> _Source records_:
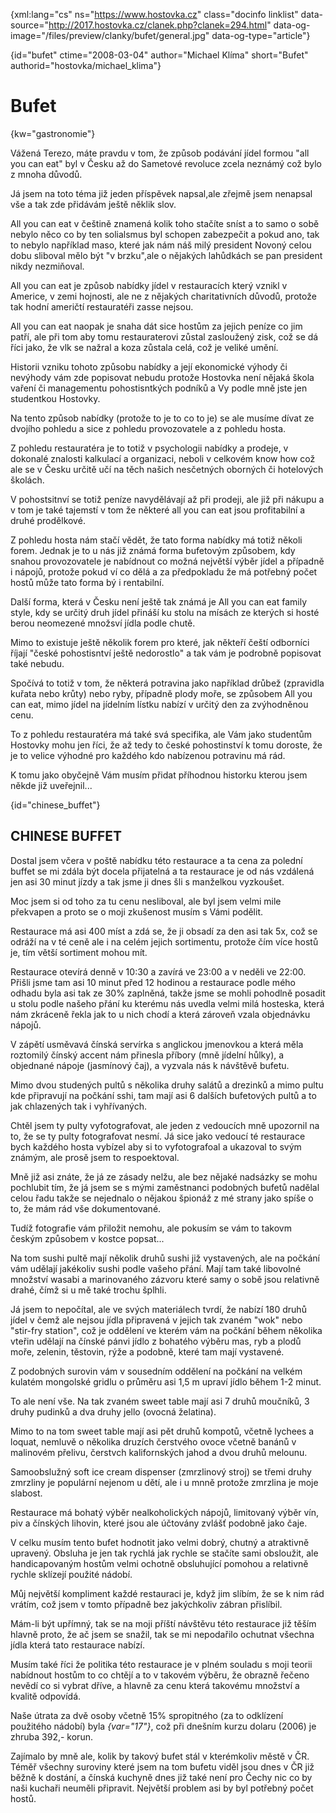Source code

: 
{xml:lang="cs" ns="https://www.hostovka.cz" class="docinfo linklist" data-source="http://2017.hostovka.cz/clanek.php?clanek=294.html" data-og-image="/files/preview/clanky/bufet/general.jpg" data-og-type="article"}

{id="bufet" ctime="2008-03-04" author="Michael Klíma" short="Bufet" authorid="hostovka/michael_klima"}

# Bufet

<!-- generated attribute kw by user_udpatekw.sh on 2019-03-11, do not edit -->

{kw="gastronomie"}

Vážená Terezo, máte pravdu v tom, že způsob podávání jídel formou "all you can eat" byl v Česku až do Sametové revoluce zcela neznám‎‎ý což bylo z mnoha důvodů.

Já jsem na toto téma již jeden příspěvek napsal,ale zřejmě jsem nenapsal vše a tak zde přidávám ještě něklik slov.

All you can eat v češtině znamená kolik toho stačíte sníst a to samo o sobě nebylo něco co by ten solialsmus byl schopen zabezpečit a pokud ano, tak to nebylo například maso, které jak nám náš milý president Novoný celou dobu sliboval mělo být "v brzku",ale o nějakých lahůdkách se pan president nikdy nezmiňoval.

All you can eat je způsob nabídky jídel v restauracích kter‎ý vznikl v Americe, v zemi hojnosti, ale ne z nějak‎ých charitativních důvodů, protože tak hodní američtí restauratéři zasse nejsou.

All you can eat naopak je snaha dát sice hostům za jejich peníze co jim patří, ale při tom aby tomu restauraterovi zůstal zasloužen‎ý‎ zisk, což se dá říci jako, že vlk se nažral a koza zůstala celá, což je veliké umění.

Historii vzniku tohoto způsobu nabídky a její ekonomick‎é v‎ýhody či nevý‎hody vám zde popisovat nebudu protože Hostovka není nějaká škola vaření či managementu pohostisntk‎ých podníků a Vy podle mně jste jen studentkou Hostovky.

Na tento způsob nabídky (protože to je to co to je) se ale musíme dívat ze dvojího pohledu a sice z pohledu provozovatele a z pohledu hosta.

Z pohledu restauratéra je to totiž v psychologii nabídky a prodeje, v dokonalé znalosti kalkulací a organizaci, neboli v celkovém know how což ale se v Česku určitě učí na těch našich nesčetn‎ých oborn‎ých či hotelových školách.

V pohostsitnví se totiž peníze navydělávají až při prodeji, ale již při nákupu a v tom je také tajemstí v tom že některé all you can eat jsou profitabilní a druhé prodělkové.

Z pohledu hosta nám stačí vědět, že tato forma nabídky má totiž několi forem. Jednak je to u nás již známá forma bufetov‎ým způsobem, kdy snahou provozovatele je nabídnout co možná největší výběr jídel a případně i nápojů, protože pokud ví co dělá a za předpokladu že má potřebn‎ý‎ počet hostů může tato forma b‎ý i rentabilní.

Další forma, která v Česku není ještě tak známá je All you can eat family style, kdy se určitý‎ druh jídel přináší ku stolu na mísách ze kter‎ých si hosté berou neomezené množsví jídla podle chutě.

Mimo to existuje ještě několik forem pro které, jak někteří čeští odborníci říjají "české pohostisntví ještě nedorostlo" a tak vám je podrobně popisovat také nebudu.

Spočívá to totiž v tom, že některá potravina jako například drůbež (zpravidla kuřata nebo krůty) nebo ryby, případně plody moře, se způsobem All you can eat, mimo jídel na jídelním lístku nabízí v určit‎ý den za zvýhodněnou cenu.

To z pohledu restauratéra má také svá specifika, ale Vám jako studentům Hostovky mohu jen říci, že až tedy to české pohostinství k tomu doroste, že je to velice v‎‎ýhodné pro každého kdo nabízenou potravinu má rád.

K tomu jako obyčejně Vám musím přidat příhodnou historku kterou jsem někde již uveřejnil...

{id="chinese_buffet"}

## CHINESE BUFFET

Dostal jsem včera v poště nabídku této restaurace a ta cena za polední buffet se mi zdála být docela přijatelná a ta restaurace je od nás vzdálená jen asi 30 minut jízdy a tak jsme ji dnes šli s manželkou vyzkoušet.

Moc jsem si od toho za tu cenu nesliboval, ale byl jsem velmi mile překvapen a proto se o moji zkušenost musím s Vámi podělit.

Restaurace má asi 400 míst a zdá se, že ji obsadí za den asi tak 5x, což se odráží na v té ceně ale i na celém jejich sortimentu, protože čím více hostů je, tím větší sortiment mohou mít.

Restaurace otevírá denně v 10:30 a zavírá ve 23:00 a v neděli ve 22:00. Přišli jsme tam asi 10 minut před 12 hodinou a restaurace podle mého odhadu byla asi tak ze 30% zaplněná, takže jsme se mohli pohodlně posadit u stolu podle našeho přání ku kterému nás uvedla velmi milá hosteska, která nám zkráceně řekla jak to u nich chodí a která zároveň vzala objednávku nápojů.

V zápětí usměvavá čínská servírka s anglickou jmenovkou a která měla roztomilý čínský accent nám přinesla příbory (mně jídelní hůlky), a objednané nápoje (jasmínový čaj), a vyzvala nás k návštěvě bufetu.

Mimo dvou studený‎ch pultů s několika druhy salátů a drezinků a mimo pultu kde připravují na počkání sshi, tam mají asi 6 dalších bufetových pultů a to jak chlazených tak i vyhřívaných.

Chtěl jsem ty pulty vyfotografovat, ale jeden z vedoucích mně upozornil na to, že se ty pulty fotografovat nesmí. Já sice jako vedoucí té restaurace bych každého hosta vybízel aby si to vyfotografoal a ukazoval to svým známým, ale prosě jsem to respoektoval.

Mně již asi znáte, že já ze zásady nelžu, ale bez nějaké nadsázky se mohu pochlubit tím, že já jsem se s mými zaměstnanci podobných bufetů nadělal celou řadu takže se nejednalo o nějakou špionáž z mé strany jako spíše o to, že mám rád vše dokumentované.

Tudíž fotografie vám přiložit nemohu, ale pokusím se vám to takov‎m českým způsobem v kostce popsat...

Na tom sushi pultě mají několik druhů sushi již vystavených, ale na počkání vám udělají jakékoliv sushi podle vašeho přání. Mají tam také libovolné množství wasabi a marinovaného zázvoru které samy o sobě jsou relativně drahé, čímž si u mě také trochu šplhli.

Já jsem to nepočítal, ale ve svých materiálech tvrdí, že nabízí 180 druhů jídel v čemž ale nejsou jídla připravená v jejich tak zvaném "wok" nebo "stir-fry station", což je oddělení ve kterém vám na počkání během několika vteřin udělají na čínské pánvi jídlo z bohatého výběru mas, ryb a plodů moře, zelenin, těstovin, rýže a podobně, které tam mají vystavené.

Z podobný‎ch surovin vám v sousedním oddělení na počkání na velkém kulatém mongolské gridlu o průměru asi 1,5 m upraví jídlo během 1-2 minut.

To ale není vše. Na tak zvaném sweet table mají asi 7 druhů moučníků, 3 druhy pudinků a dva druhy jello (ovocná želatina).

Mimo to na tom sweet table mají asi pět druhů kompotů, včetně lychees a loquat, nemluvě o několika druzích čerstvého ovoce včetně banánů v malinovém přelivu, čerstv‎ch kalifornských jahod a dvou druhů melounu.

Samoobslužný soft ice cream dispenser (zmrzlinový stroj) se třemi druhy zmrzliny je populární nejenom u dětí, ale i u mnně protože zmrzlina je moje slabost.

Restaurace má bohatý výběr nealkoholických nápojů, limitovaný výběr vín, piv a čínských lihovin, které jsou ale účtovány zvlášť podobně jako čaje.

V celku musím tento bufet hodnotit jako velmi dobrý, chutný a atraktivně upravený. Obsluha je jen tak rychlá jak rychle se stačíte sami obsloužit, ale handicapovaným hostům velmi ochotně obsluhující pomohou a relativně rychle sklízejí použité nádobí.

Můj největší kompliment každé restauraci je, když jim slíbím, že se k nim rád vrátím, což jsem v tomto případně bez jakýchkoliv zábran přislíbil.

Mám-li být upřímný, tak se na moji příští návštěvu této restaurace již těším hlavně proto, že ač jsem se snažil, tak se mi nepodařilo ochutnat všechna jídla která tato restaurace nabízí.

Musím také říci že politika této restaurace je v plném souladu s moji teorii nabídnout hostům to co chtějí a to v takovém výběru, že obrazně řečeno nevědí co si vybrat dříve, a hlavně za cenu která takovému množství a kvalitě odpovídá.

Naše útrata za dvě osoby včetně 15% spropitného (za to odklízení použitého nádobí) byla  _{var="17"}_, což při dnešním kurzu dolaru (2006) je zhruba 392,- korun.

Zajímalo by mně ale, kolik by takový bufet stál v kterémkoliv městě v ČR. Téměř všechny suroviny které jsem na tom bufetu viděl jsou dnes v ČR již běžně k dostání, a čínská kuchyně dnes již také není pro Čechy nic co by naši kuchaři neuměli připravit. Největší problem asi by byl potřebný‎ počet hostů.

> _EXERCISE OBJECTIVE_:
Would you count the lines in the data that include the word "důvodů" and reply with only the number?

> _TASK OUTPUT_:
2